The play follows the trials and tribulations of Natalka and Peter (Petro). The sweethearts plan to get married; however, Natalka's father does not approve of the marriage because Petro is not affluent enough to keep Natalka in the manner he thought that she should be kept. Petro goes off to earn the required fortune. In the meantime, Natalka's father passes away, the family is left destitute and they are forced to move into poor peasant accommodations. With no news from Petro for five years, Natalka succumbs to her mother's wishes and finally accepts her next offer of marriage, which happens to come from an old, but relatively wealthy government official. Petro returns with the small fortune he has earned to discover that his beloved has promised herself in marriage to someone else.
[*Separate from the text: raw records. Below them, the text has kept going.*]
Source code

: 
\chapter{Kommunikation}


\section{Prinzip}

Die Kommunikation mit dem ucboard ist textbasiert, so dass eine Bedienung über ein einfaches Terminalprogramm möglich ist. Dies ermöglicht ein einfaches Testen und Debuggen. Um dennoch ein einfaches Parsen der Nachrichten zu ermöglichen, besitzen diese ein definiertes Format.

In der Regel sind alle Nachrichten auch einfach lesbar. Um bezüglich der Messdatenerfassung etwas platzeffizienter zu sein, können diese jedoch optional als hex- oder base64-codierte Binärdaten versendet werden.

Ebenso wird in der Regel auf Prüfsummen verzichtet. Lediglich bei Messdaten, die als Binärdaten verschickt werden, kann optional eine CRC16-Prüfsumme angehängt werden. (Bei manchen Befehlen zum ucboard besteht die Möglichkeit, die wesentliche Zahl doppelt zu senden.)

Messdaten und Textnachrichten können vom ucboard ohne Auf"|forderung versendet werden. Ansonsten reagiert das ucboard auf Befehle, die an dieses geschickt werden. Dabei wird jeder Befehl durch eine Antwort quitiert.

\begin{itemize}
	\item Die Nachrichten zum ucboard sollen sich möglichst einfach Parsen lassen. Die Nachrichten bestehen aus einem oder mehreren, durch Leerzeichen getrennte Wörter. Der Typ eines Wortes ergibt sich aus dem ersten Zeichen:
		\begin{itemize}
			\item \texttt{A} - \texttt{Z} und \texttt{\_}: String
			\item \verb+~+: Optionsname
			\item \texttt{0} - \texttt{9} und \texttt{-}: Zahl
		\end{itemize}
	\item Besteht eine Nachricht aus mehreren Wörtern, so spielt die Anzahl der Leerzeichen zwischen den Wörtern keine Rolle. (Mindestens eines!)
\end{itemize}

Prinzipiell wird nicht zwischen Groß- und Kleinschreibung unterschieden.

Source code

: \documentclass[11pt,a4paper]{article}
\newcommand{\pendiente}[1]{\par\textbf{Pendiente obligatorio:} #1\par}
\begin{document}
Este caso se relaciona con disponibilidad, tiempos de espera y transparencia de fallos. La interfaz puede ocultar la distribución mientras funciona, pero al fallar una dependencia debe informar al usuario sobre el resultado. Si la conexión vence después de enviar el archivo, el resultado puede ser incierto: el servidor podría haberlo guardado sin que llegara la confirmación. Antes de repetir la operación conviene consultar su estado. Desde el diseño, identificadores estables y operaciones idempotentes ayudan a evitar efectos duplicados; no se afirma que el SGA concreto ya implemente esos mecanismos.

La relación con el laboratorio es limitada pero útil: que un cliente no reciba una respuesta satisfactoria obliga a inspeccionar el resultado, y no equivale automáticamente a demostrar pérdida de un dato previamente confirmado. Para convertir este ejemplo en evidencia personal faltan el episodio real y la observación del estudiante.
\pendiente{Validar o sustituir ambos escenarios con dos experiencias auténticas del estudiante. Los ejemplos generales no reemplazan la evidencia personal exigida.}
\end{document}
Tension increases until the lovers are once again united. Amongst the apparent tragic circumstance of the lover's plight is the village comedy relief of the Russified Ukrainian government official who speaks in a broken language trying to unsuccessfully emulate the language of the Russian officials of the day.
 Ultimately, true love triumphs over all.

==Film adaptations==
The play was made into a film that was released on December 24, 1936 in Ukraine. The film was directed by Ivan Kavaleridze. This film was the first adaptation of an operetta produced in the former Soviet Union. Another film, directed by Ukrainian American Vasyl Avramenko, was released a year later on February 14, 1937 in the United States. This was the first Ukrainian language film produced in the U.S.

==Opera adaptation==

Although the first version of the play in 1819 contained a number of Ukrainian folk songs which were sung at different points throughout the work, the first known musical adaptation of the play was made by Kharkiv musician A. Barsytsky and was partly published in 1833. Simultaneously the play starring M. Shchepkin as Vyborny was premiered in Moscow in the 1830s with music arranged by the head violinist and later conductor A. Gurianov. Later arrangements were made by A. Yedlichka, M. Vasyliev and others.

In 1889, a version by the Ukrainian composer Mykola Lysenko premiered. This version upstaged all the previous versions of the work. Lysenko took the original songs from the play, which were lengthened and wrote orchestral accompaniments to these folk songs and dances in the play. He enlarged the musical tapestry producing background music to some parts. The songs were transformed into arias, an overture and musical entracts were added which stayed true to the spirit of Kotliarevsky's play. Although Lysenko's version is usually categorised as an operetta, it is more close to an opera-comique, containing long stretches of spoken dialogue.

in 2019 in Kharkiv the new opera Natalka Poltavka by Oleksandr Shchetynsky was performed at the festival Kharkiv Assemblies.